改訂新版 世界大百科事典 「外婚制」の意味・わかりやすい解説
外婚制 (がいこんせい)
exogamy
婚姻の相手を一定の集団外に求める,つまりその集団内での婚姻を禁じる制度。出自を父系または母系でたどる単系集団にはこの規定を伴うものが多い。相手との結婚の可否を峻別するこの規定の存在自体が,集団の境界を明確に意識させてその結合を強めると同時に,婚姻による紐帯を集団外に拡大して他集団との連帯を強化する機能をもつ。婚姻関係は,敵対関係にある集団と友好関係を保つもっとも有効な手段となりうるのである。配偶者選択の範囲がさらに,集団外ではあるが一定の〈交叉いとこ〉に限定されている場合には,集団間に女性の規則的交換関係が超世代的に維持され,社会全体の有機的結合を強めることが,レビ・ストロースによって明らかにされている(いとこ婚)。このように社会的紐帯の拡大に役立つという点では,近親相姦禁忌(インセスト・タブー)と共通しており,両者を同じ範疇(はんちゆう)に含める人類学者もいる。
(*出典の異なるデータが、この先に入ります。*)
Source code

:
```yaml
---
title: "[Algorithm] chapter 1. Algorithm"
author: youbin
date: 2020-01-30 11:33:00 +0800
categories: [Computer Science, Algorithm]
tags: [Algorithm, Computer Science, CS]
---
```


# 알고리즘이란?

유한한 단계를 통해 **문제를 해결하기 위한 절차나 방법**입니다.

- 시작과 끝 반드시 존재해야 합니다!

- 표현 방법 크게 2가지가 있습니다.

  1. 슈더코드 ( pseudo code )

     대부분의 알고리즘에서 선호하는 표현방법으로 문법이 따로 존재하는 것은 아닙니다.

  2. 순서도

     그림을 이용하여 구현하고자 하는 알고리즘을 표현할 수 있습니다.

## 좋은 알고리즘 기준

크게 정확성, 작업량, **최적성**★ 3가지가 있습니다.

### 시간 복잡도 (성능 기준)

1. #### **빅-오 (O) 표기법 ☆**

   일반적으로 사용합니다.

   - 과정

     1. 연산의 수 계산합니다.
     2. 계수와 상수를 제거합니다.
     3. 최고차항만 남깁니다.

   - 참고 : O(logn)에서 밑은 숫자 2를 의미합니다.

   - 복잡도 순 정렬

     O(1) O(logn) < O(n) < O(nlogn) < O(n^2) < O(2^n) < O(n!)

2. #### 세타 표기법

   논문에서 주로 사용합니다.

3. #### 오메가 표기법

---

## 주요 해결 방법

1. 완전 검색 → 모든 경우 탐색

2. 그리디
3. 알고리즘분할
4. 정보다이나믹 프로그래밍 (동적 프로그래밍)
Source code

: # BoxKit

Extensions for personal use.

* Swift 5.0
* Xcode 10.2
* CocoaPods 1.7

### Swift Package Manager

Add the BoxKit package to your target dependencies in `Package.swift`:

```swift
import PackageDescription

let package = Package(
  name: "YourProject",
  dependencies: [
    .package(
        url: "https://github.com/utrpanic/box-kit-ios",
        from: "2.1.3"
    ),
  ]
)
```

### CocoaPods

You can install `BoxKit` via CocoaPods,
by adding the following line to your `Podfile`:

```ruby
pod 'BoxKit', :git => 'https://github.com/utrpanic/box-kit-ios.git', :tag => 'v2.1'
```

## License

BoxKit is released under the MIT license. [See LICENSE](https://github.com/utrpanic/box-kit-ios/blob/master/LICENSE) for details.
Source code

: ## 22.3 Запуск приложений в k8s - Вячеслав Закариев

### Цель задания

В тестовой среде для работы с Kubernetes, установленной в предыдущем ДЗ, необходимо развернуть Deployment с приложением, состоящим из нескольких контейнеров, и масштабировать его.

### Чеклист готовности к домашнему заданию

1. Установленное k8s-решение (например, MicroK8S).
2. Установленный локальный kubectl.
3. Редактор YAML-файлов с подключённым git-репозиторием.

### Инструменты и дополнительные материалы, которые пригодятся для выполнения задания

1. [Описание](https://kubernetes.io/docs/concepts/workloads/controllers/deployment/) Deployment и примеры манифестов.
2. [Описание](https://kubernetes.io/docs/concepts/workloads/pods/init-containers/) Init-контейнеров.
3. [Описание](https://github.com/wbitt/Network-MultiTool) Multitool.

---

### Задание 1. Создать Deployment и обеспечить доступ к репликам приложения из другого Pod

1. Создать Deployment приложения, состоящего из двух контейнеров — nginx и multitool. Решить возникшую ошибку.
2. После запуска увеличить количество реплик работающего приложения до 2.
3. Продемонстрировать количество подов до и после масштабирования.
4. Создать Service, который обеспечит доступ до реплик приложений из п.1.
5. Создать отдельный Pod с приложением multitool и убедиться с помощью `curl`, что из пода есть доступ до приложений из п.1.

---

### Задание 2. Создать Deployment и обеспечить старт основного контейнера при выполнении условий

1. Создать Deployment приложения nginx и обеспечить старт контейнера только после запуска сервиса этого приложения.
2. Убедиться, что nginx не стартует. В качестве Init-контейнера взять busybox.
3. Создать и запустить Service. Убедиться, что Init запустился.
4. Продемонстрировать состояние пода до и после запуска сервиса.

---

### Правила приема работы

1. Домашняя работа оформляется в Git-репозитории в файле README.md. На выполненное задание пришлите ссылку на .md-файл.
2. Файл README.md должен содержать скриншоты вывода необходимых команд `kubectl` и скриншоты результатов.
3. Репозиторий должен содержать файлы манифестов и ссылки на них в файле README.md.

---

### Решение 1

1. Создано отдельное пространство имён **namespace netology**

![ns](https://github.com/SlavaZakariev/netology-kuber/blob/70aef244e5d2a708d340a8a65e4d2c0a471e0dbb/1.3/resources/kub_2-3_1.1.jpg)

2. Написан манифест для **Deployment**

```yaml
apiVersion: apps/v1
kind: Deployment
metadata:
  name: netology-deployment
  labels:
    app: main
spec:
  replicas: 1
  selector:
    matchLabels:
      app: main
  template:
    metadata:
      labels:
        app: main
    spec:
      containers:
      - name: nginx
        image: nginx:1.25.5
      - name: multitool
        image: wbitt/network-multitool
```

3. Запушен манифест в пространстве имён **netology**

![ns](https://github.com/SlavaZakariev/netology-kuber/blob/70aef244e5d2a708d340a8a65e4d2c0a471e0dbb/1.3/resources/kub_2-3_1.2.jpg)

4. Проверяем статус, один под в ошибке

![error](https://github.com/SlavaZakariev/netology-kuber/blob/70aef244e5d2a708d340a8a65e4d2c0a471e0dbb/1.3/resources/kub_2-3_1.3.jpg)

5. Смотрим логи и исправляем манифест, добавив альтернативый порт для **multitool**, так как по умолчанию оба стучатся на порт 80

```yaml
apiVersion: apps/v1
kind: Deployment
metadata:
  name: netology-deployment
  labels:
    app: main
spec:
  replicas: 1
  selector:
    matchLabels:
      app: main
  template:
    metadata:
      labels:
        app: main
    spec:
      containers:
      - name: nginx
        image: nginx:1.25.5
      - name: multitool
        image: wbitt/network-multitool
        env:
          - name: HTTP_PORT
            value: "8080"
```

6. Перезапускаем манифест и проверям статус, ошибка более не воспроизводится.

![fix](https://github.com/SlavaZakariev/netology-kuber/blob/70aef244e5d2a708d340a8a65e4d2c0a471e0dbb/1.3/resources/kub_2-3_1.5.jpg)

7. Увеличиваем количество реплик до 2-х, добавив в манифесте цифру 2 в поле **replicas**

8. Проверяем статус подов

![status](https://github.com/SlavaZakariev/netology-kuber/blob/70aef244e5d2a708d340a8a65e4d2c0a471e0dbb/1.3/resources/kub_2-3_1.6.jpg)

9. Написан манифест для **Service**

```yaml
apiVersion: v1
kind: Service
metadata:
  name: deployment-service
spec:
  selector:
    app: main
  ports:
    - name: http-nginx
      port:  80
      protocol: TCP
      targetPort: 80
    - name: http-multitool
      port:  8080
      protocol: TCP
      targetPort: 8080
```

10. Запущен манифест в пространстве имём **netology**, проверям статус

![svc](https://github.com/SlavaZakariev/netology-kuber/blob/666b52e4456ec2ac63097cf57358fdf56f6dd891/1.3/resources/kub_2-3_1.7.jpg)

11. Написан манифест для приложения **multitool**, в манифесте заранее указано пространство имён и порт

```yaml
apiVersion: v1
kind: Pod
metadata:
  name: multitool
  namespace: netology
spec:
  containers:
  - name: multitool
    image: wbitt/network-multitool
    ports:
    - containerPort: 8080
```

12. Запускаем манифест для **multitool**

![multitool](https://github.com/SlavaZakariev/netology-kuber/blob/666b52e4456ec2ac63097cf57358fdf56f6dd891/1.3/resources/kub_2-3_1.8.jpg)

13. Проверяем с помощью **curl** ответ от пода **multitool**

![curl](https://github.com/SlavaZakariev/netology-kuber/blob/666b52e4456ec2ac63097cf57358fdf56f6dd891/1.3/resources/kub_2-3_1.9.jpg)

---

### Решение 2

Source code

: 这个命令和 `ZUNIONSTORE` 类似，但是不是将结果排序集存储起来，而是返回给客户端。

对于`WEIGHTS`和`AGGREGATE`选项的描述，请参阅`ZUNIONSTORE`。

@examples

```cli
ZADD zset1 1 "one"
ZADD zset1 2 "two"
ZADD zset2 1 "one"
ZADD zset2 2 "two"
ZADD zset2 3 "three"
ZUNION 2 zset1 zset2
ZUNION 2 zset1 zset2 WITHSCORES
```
たとえば中国では,父系親族である同姓間で通婚しないことを人倫上の問題,すなわち近親相姦禁忌の延長としてとらえているように,その違反は近親相姦と同様の社会的憤激をひき起こし,処罰される社会も少なくない。しかし系譜関係が遠くなると,族外婚規定は適用されても性的関係をもつのは黙認されている場合もある。また父系社会を例にとれば,母,姉妹の娘など非父系親族との性的関係を禁じているのは族外婚規定ではなく,近親相姦禁忌によるものである。したがって近親者間の性的関係の禁止と,集団内の通婚禁止である外婚規定は区別すべきであろう。ただし,たとえば父系社会で自己の父系出自集団だけでなく,母の父系集団や,擬制的親族の子どもどうしの婚姻を禁ずるなど,外婚規定の延長とみられる場合もしばしばある。また,外婚制と内婚制は,それぞれ対象とする集団が異なっていれば,同一の社会において共存することがある。